I am trying to run this:

METRICS  = [
    ('BinaryDecisionTreeClassifier', {
        'target': 'label',
    }),
   ...
]
rs = sdgym.benchmark_single_table(
        synthesizers=['TVAESynthesizer'],
        show_progress=True,
        sdv_datasets=['adult', 'census', 'intrusion'],
        sdmetrics=METRICS,
    )

This produces the following error:

  0%|          | 0/1 [00:00<?, ?it/s]Metric BinaryDecisionTreeClassifier failed on dataset adult. Skipping.
Traceback (most recent call last):
  File "/usr/local/lib/python3.9/dist-packages/sdgym/benchmark.py", line 166, in _compute_scores
    score = metric.compute(*metric_args, **metric_kwargs.get(metric_name, {}))
  File "/usr/local/lib/python3.9/dist-packages/sdmetrics/single_table/efficacy/base.py", line 127, in compute
    predictions = cls._fit_predict(train_data, train_target, test_data, test_target)
  File "/usr/local/lib/python3.9/dist-packages/sdmetrics/single_table/efficacy/binary.py", line 37, in _fit_predict
    return super()._fit_predict(train_data, train_target, test_data, test_target)
  File "/usr/local/lib/python3.9/dist-packages/sdmetrics/single_table/efficacy/base.py", line 51, in _fit_predict
    test_data = ht.transform(test_data)
  File "/usr/local/lib/python3.9/dist-packages/sdmetrics/utils.py", line 200, in transform
    out = transform_info['one_hot_encoder'].transform(col_data).toarray()

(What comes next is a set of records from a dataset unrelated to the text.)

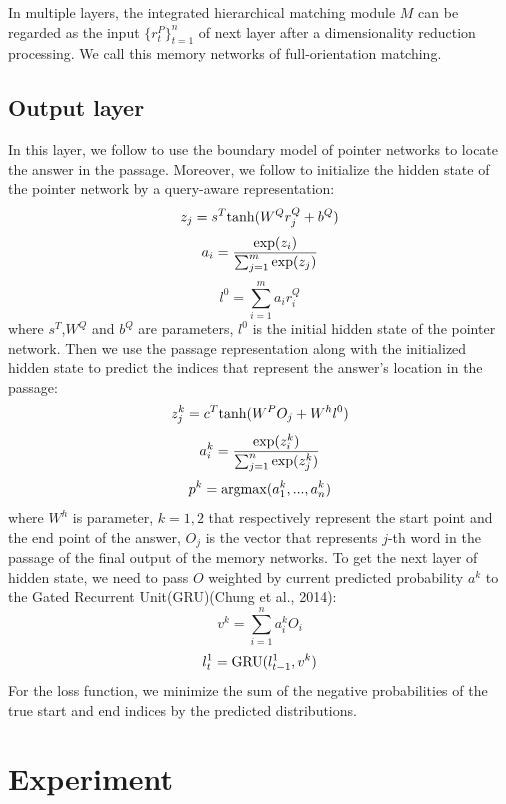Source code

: \documentclass[letterpaper]{article}
\begin{document}
In multiple layers, the integrated hierarchical matching module $M$ can be regarded as the input $\{ r^{P}_{t} \}^{n}_{t=1}$ of next layer after a dimensionality reduction processing. We call this memory networks of full-orientation matching.


\subsection{Output layer}
In this layer, we follow \citet{wang2016machine} to use the boundary model of pointer networks \citep{vinyals2015pointer} to locate the answer in the passage. Moreover, we follow \cite{rnet} to initialize the hidden state of the pointer network by a query-aware representation:
$$z_j = s^T {\rm tanh} (W^{Q} r^{Q}_{j} + b^{Q})$$
$$a_i = \frac{{\rm exp}(z_i)}{\sum^{m}_{j = 1} {\rm exp}(z_j)}$$
$$l^{0} = \sum^{m}_{i = 1}a_i r^{Q}_{i}$$
where $ s^T$,$W^{Q}$ and $b^{Q}$ are parameters, $l^{0}$ is the initial hidden state of the pointer network. Then we use the passage representation along with the initialized hidden state to predict the indices that represent the answer's location in the passage:
$$z^{k}_{j} = c^T {\rm tanh} (W^{P} O_{j} + W^{h} l^{0})$$
$$a^{k}_{i} = \frac{{\rm exp}(z^{k}_i)}{\sum^{n}_{j = 1} {\rm exp}(z^{k}_j)}$$
$$p^{k} = {\rm argmax}(a^{k}_{1}, ..., a^{k}_{n})$$
where $W^{h}$ is parameter, $k = 1,2$ that respectively represent the start point and the end point of the answer, $O_{j}$ is the vector that represents $j$-th word in the passage of the final output of the memory networks. To get the next layer of hidden state, we need to pass $O$ weighted by current predicted probability $a^{k}$ to the Gated Recurrent Unit(GRU)(Chung et al., 2014):
$$v^{k} = \sum_{i = 1}^{n} a^{k}_{i}O_{i}$$
$$l^{1}_{t} = {\rm GRU}(l^{1}_{t-1}, v^{k})$$
For the loss function, we minimize the sum of the negative probabilities of the true start and end indices by the predicted distributions.






\section{Experiment}
\end{document}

  File "/usr/local/lib/python3.9/dist-packages/sklearn/preprocessing/_encoders.py", line 882, in transform
    X_int, X_mask = self._transform(
  File "/usr/local/lib/python3.9/dist-packages/sklearn/preprocessing/_encoders.py", line 160, in _transform
    raise ValueError(msg)
ValueError: Found unknown categories ['Never-worked'] in column 0 during transform
Metric BinaryAdaBoostClassifier failed on dataset adult. Skipping.
Traceback (most recent call last):
  File "/usr/local/lib/python3.9/dist-packages/sdgym/benchmark.py", line 166, in _compute_scores
    score = metric.compute(*metric_args, **metric_kwargs.get(metric_name, {}))

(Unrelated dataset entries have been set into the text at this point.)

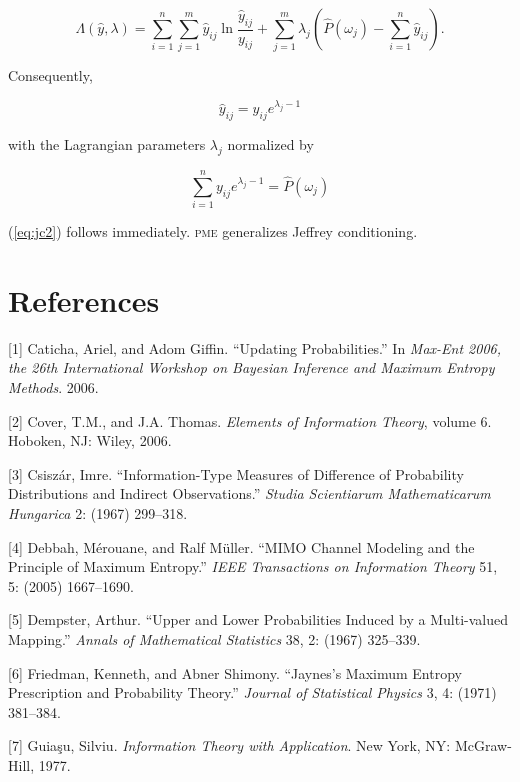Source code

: \documentclass[entropy,article,submit,oneauthor,pdftex,12pt,a4paper]{mdpi}
\begin{document}
\begin{equation}
  \label{eq:jclag}
  \Lambda(\hat{y},\lambda)=\sum_{i=1}^{n}\sum_{j=1}^{m}\hat{y}_{ij}\ln\frac{\hat{y}_{ij}}{y_{ij}}+\sum_{j=1}^{m}\lambda_{j}\left(\hat{P}(\omega_{j})-\sum_{i=1}^{n}\hat{y}_{ij}\right).
\end{equation}

{\noindent}Consequently,

\begin{equation}
  \label{eq:jc4}
  \hat{y}_{ij}=y_{ij}e^{\lambda_{j}-1}
\end{equation}

{\noindent}with the Lagrangian parameters $\lambda_{j}$ normalized by

\begin{equation}
  \label{eq:jc5}
  \sum_{i=1}^{n}y_{ij}e^{\lambda_{j}-1}=\hat{P}(\omega_{j})
\end{equation}

{\noindent}(\ref{eq:jc2}) follows immediately. \textsc{pme}
generalizes Jeffrey conditioning.

\section{References}
\label{References}

[1] Caticha, Ariel, and Adom Giffin. ``Updating Probabilities.'' In \emph{Max-Ent 2006, the 26th International Workshop on Bayesian Inference and Maximum Entropy Methods}. 2006.

[2] Cover, T.M., and J.A. Thomas. \emph{Elements of Information Theory}, volume 6. Hoboken, NJ: Wiley, 2006.

[3] Csisz{\'a}r, Imre. ``Information-Type Measures of Difference of Probability Distributions and Indirect Observations.'' \emph{Studia Scientiarum Mathematicarum Hungarica} 2: (1967) 299--318.

[4] Debbah, M{\'e}rouane, and Ralf M{\"u}ller. ``MIMO Channel Modeling and the Principle of Maximum Entropy.'' \emph{IEEE Transactions on Information Theory} 51, 5: (2005) 1667--1690.

[5] Dempster, Arthur. ``Upper and Lower Probabilities Induced by a Multi-valued Mapping.'' \emph{Annals of Mathematical Statistics} 38, 2: (1967) 325--339.

[6] Friedman, Kenneth, and Abner Shimony. ``Jaynes's Maximum Entropy Prescription and Probability Theory.'' \emph{Journal of Statistical Physics} 3, 4: (1971) 381--384.

[7] Guia{\c{s}}u, Silviu. \emph{Information Theory with Application}. New York, NY: McGraw-Hill, 1977. 
\end{document}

  File "/usr/local/lib/python3.9/dist-packages/sdmetrics/single_table/efficacy/base.py", line 127, in compute
    predictions = cls._fit_predict(train_data, train_target, test_data, test_target)
  File "/usr/local/lib/python3.9/dist-packages/sdmetrics/single_table/efficacy/binary.py", line 37, in _fit_predict
    return super()._fit_predict(train_data, train_target, test_data, test_target)
  File "/usr/local/lib/python3.9/dist-packages/sdmetrics/single_table/efficacy/base.py", line 51, in _fit_predict
    test_data = ht.transform(test_data)
  File "/usr/local/lib/python3.9/dist-packages/sdmetrics/utils.py", line 200, in transform
    out = transform_info['one_hot_encoder'].transform(col_data).toarray()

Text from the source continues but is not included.